In response to hormones and growth factors, cultured neonatal ventricular myocytes increase in profile, exhibit myofibrillogenesis, and re-express genes whose expression is normally restricted to the fetal stage of ventricular development. These include atrial natriuretic factor (ANF), beta-myosin heavy chain (beta-MHC), and skeletal muscle (SkM)-alpha-actin. By using luciferase reporter plasmids, we examined whether oncogenes that activate the extracellular signal-regulated kinase cascade (srcF527, Ha-rasV12, and v-raf) increased expression of "fetal" genes.
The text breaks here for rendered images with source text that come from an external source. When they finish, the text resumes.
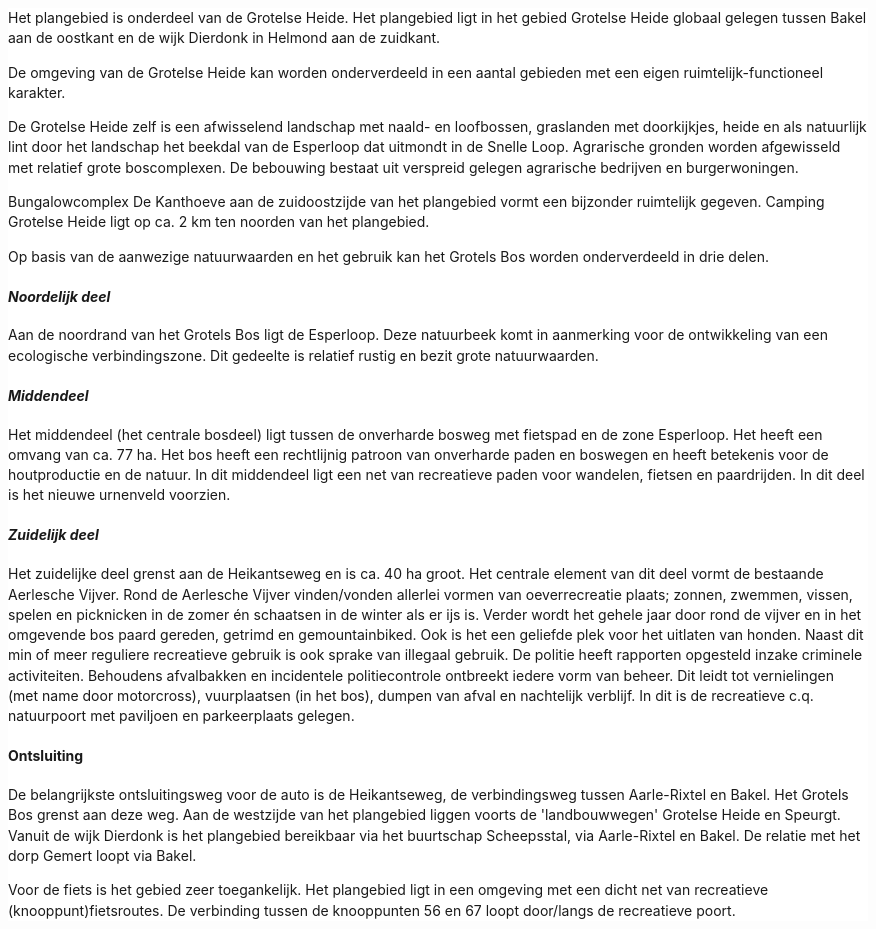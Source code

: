 Het plangebied is onderdeel van de Grotelse Heide. Het plangebied ligt in het gebied Grotelse Heide globaal gelegen tussen Bakel aan de oostkant en de wijk Dierdonk in Helmond aan de zuidkant.

De omgeving van de Grotelse Heide kan worden onderverdeeld in een aantal gebieden met een eigen ruimtelijk-functioneel karakter.

De Grotelse Heide zelf is een afwisselend landschap met naald- en loofbossen, graslanden met doorkijkjes, heide en als natuurlijk lint door het landschap het beekdal van de Esperloop dat uitmondt in de Snelle Loop. Agrarische gronden worden afgewisseld met relatief grote boscomplexen. De bebouwing bestaat uit verspreid gelegen agrarische bedrijven en burgerwoningen.

Bungalowcomplex De Kanthoeve aan de zuidoostzijde van het plangebied vormt een bijzonder ruimtelijk gegeven. Camping Grotelse Heide ligt op ca. 2 km ten noorden van het plangebied.

Op basis van de aanwezige natuurwaarden en het gebruik kan het Grotels Bos worden onderverdeeld in drie delen.

#### *Noordelijk deel*

Aan de noordrand van het Grotels Bos ligt de Esperloop. Deze natuurbeek komt in aanmerking voor de ontwikkeling van een ecologische verbindingszone. Dit gedeelte is relatief rustig en bezit grote natuurwaarden.

#### *Middendeel*

Het middendeel (het centrale bosdeel) ligt tussen de onverharde bosweg met fietspad en de zone Esperloop. Het heeft een omvang van ca. 77 ha. Het bos heeft een rechtlijnig patroon van onverharde paden en boswegen en heeft betekenis voor de houtproductie en de natuur. In dit middendeel ligt een net van recreatieve paden voor wandelen, fietsen en paardrijden. In dit deel is het nieuwe urnenveld voorzien.

#### *Zuidelijk deel*

Het zuidelijke deel grenst aan de Heikantseweg en is ca. 40 ha groot. Het centrale element van dit deel vormt de bestaande Aerlesche Vijver. Rond de Aerlesche Vijver vinden/vonden allerlei vormen van oeverrecreatie plaats; zonnen, zwemmen, vissen, spelen en picknicken in de zomer én schaatsen in de winter als er ijs is. Verder wordt het gehele jaar door rond de vijver en in het omgevende bos paard gereden, getrimd en gemountainbiked. Ook is het een geliefde plek voor het uitlaten van honden. Naast dit min of meer reguliere recreatieve gebruik is ook sprake van illegaal gebruik. De politie heeft rapporten opgesteld inzake criminele activiteiten. Behoudens afvalbakken en incidentele politiecontrole ontbreekt iedere vorm van beheer. Dit leidt tot vernielingen (met name door motorcross), vuurplaatsen (in het bos), dumpen van afval en nachtelijk verblijf. In dit is de recreatieve c.q. natuurpoort met paviljoen en parkeerplaats gelegen.

#### Ontsluiting

De belangrijkste ontsluitingsweg voor de auto is de Heikantseweg, de verbindingsweg tussen Aarle-Rixtel en Bakel. Het Grotels Bos grenst aan deze weg. Aan de westzijde van het plangebied liggen voorts de 'landbouwwegen' Grotelse Heide en Speurgt. Vanuit de wijk Dierdonk is het plangebied bereikbaar via het buurtschap Scheepsstal, via Aarle-Rixtel en Bakel. De relatie met het dorp Gemert loopt via Bakel.

Voor de fiets is het gebied zeer toegankelijk. Het plangebied ligt in een omgeving met een dicht net van recreatieve (knooppunt)fietsroutes. De verbinding tussen de knooppunten 56 en 67 loopt door/langs de recreatieve poort.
Transfection of myocytes with srcF527 stimulated expression of ANF, SkM-alpha-actin, and beta-MHC by 62-, 6.7-, and 50-fold, respectively, but did not induce DNA synthesis. Stimulation of ANF expression by srcF527 was greater than by Ha-rasV12, which in turn was greater than by v-raf. General gene expression was also increased but to a lesser extent. The response to srcF527 was inhibited by dominant-negative Ha-rasN17. Myocyte area was increased by srcF527, Ha-rasV12, and v-raf, and although it altered myocyte morphology by causing a pseudopodial appearance, srcF527 did not detectably increase myofibrillogenesis either alone or in combination with Ha-rasV12. A kinase-dead src mutant increased myocyte size to a much lesser extent than srcF527 and also did not inhibit ANF-luciferase expression in response to phenylephrine. We conclude that members of the Src family of tyrosine kinases may be important in mediating the transcriptional changes occurring during cardiac myocyte hypertrophy and that Ras and Raf may be downstream effectors.